Cinemasterworks: "A Ghost Story" and THE PIE

I don't normally go out for movies in the theater anymore. Name a reason.

-People talking
-People texting
-Can't get a babysitter
-Too expensive
-Poor/unoriginal movie quality

But A Ghost Story grabbed my attention. I love me a quality horror movie and this one got positive buzz all across the Internet (Check out its Tomato score!). It seemed like one of those clever, low-budget sleepers that you hear about later and wish you'd seen on the big screen.

So when I saw it pop up at the local indie cinema, I cheered! I want to support original, independent cinema! Here was my chance!

I knew nothing about it, I just wanted to experience something special. Been too long since I went into a movie cold.

So when the wife took the kids to visit family, I treated myself to a ticket to this flick at the local arthouse theater, where people typically respect the odd and artsy film.

And sure enough, the crowd was cool.

Lights went down and everyone shut up.
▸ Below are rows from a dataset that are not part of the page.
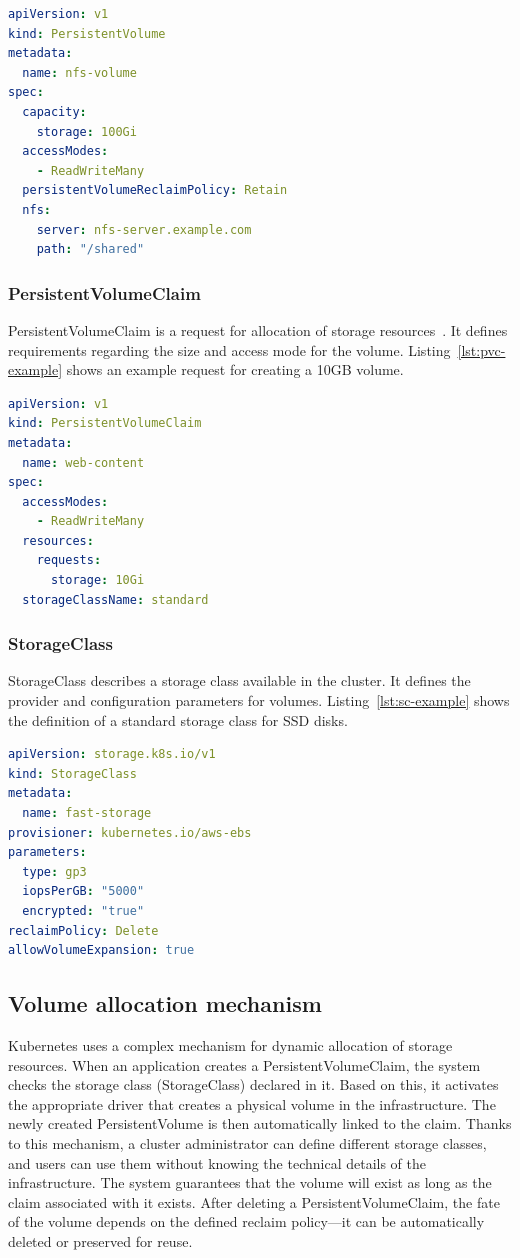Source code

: \begin{lstlisting}[language=yaml,caption={Example PersistentVolume definition},label={lst:pv-example}]
apiVersion: v1
kind: PersistentVolume
metadata:
  name: nfs-volume
spec:
  capacity:
    storage: 100Gi
  accessModes:
    - ReadWriteMany
  persistentVolumeReclaimPolicy: Retain
  nfs:
    server: nfs-server.example.com
    path: "/shared"
\end{lstlisting}

\subsubsection{PersistentVolumeClaim}
PersistentVolumeClaim is a request for allocation of storage resources~\cite{k8s_persistent_volumes}.
It defines requirements regarding the size and access mode for the volume.
Listing~\ref{lst:pvc-example} shows an example request for creating a 10GB volume.

\begin{lstlisting}[language=yaml,caption={Example PersistentVolumeClaim definition},label={lst:pvc-example}]
apiVersion: v1
kind: PersistentVolumeClaim
metadata:
  name: web-content
spec:
  accessModes:
    - ReadWriteMany
  resources:
    requests:
      storage: 10Gi
  storageClassName: standard
\end{lstlisting}

\subsubsection{StorageClass}
StorageClass describes a storage class available in the cluster.
It defines the provider and configuration parameters for volumes.
Listing~\ref{lst:sc-example} shows the definition of a standard storage class for SSD disks.

\begin{lstlisting}[language=yaml,caption={Example StorageClass definition},label={lst:sc-example}]
apiVersion: storage.k8s.io/v1
kind: StorageClass
metadata:
  name: fast-storage
provisioner: kubernetes.io/aws-ebs
parameters:
  type: gp3
  iopsPerGB: "5000"
  encrypted: "true"
reclaimPolicy: Delete
allowVolumeExpansion: true
\end{lstlisting}

\subsection{Volume allocation mechanism}
Kubernetes uses a complex mechanism for dynamic allocation of storage resources.
When an application creates a PersistentVolumeClaim, the system checks the storage class (StorageClass) declared in it.
Based on this, it activates the appropriate driver that creates a physical volume in the infrastructure.
The newly created PersistentVolume is then automatically linked to the claim.
Thanks to this mechanism, a cluster administrator can define different storage classes, and users can use them without knowing the technical details of the infrastructure.
The system guarantees that the volume will exist as long as the claim associated with it exists.
After deleting a PersistentVolumeClaim, the fate of the volume depends on the defined reclaim policy—it can be automatically deleted or preserved for reuse.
Not a phone in sight.

The movie starts really slow. Every shot lingers for an uncomfortably long amount of time.

But I got that. It was building atmosphere. And the 70s Kodak-filter look of the thing, combined with its unique, boxy 1.33:1 aspect ratio, was interesting.

And hey look, Oscar-winner Casey Affleck! I didn't know he was in this! Neat.

The relationship dynamic between the two leads is a bit cold and mumble-core-y, but I guess they'll demonstrate more warmth and develop it more later.

I got a little pensive when a shot of the couple laying silently in bed together lasted for what felt like a minute. (Especially after they'd already used the same shot of the same thing for about 30 seconds straight a few minutes earlier in the film.) But I trusted that it was building toward something.

And sure enough, the next scene is a gut-puncher. (SPOILER: Casey Affleck dies. He's the "ghost" of the movie's title.) I accepted its payoff.

So there you go. A main character is dead and wandering around covered in a white sheet with two eye-holes cut out, truly an old-school ghost of the highest order.

That's cool. Haven't seen that trope played seriously before. Some neat shots of him wandering through hallways and through fields.

Okay, the film has made very little narrative progress in the first 20 minutes, but the atmosphere is thick, so I'm cutting it some slack.

Then...THE PIE happens.

A woman walks into a house and leaves THE PIE for the mourning widow. She leaves a note by THE PIE. She walks out of the house. This scene takes a very long time, but I didn't clock it.

Then the silent sheet-covered ghost in the house hangs out and looks at THE PIE. This also takes a long time.

Then the widow walks into the house, derps around, and then notices THE PIE. She takes THE PIE into the kitchen. This takes--SURPRISE!--a long time.

And then THE PIE scene happens.

The widow SLOWLY gets a fork. Then places that fork in the pie. Then brings that forkful of pie to her mouth. She chews it. Swallows it. Pauses.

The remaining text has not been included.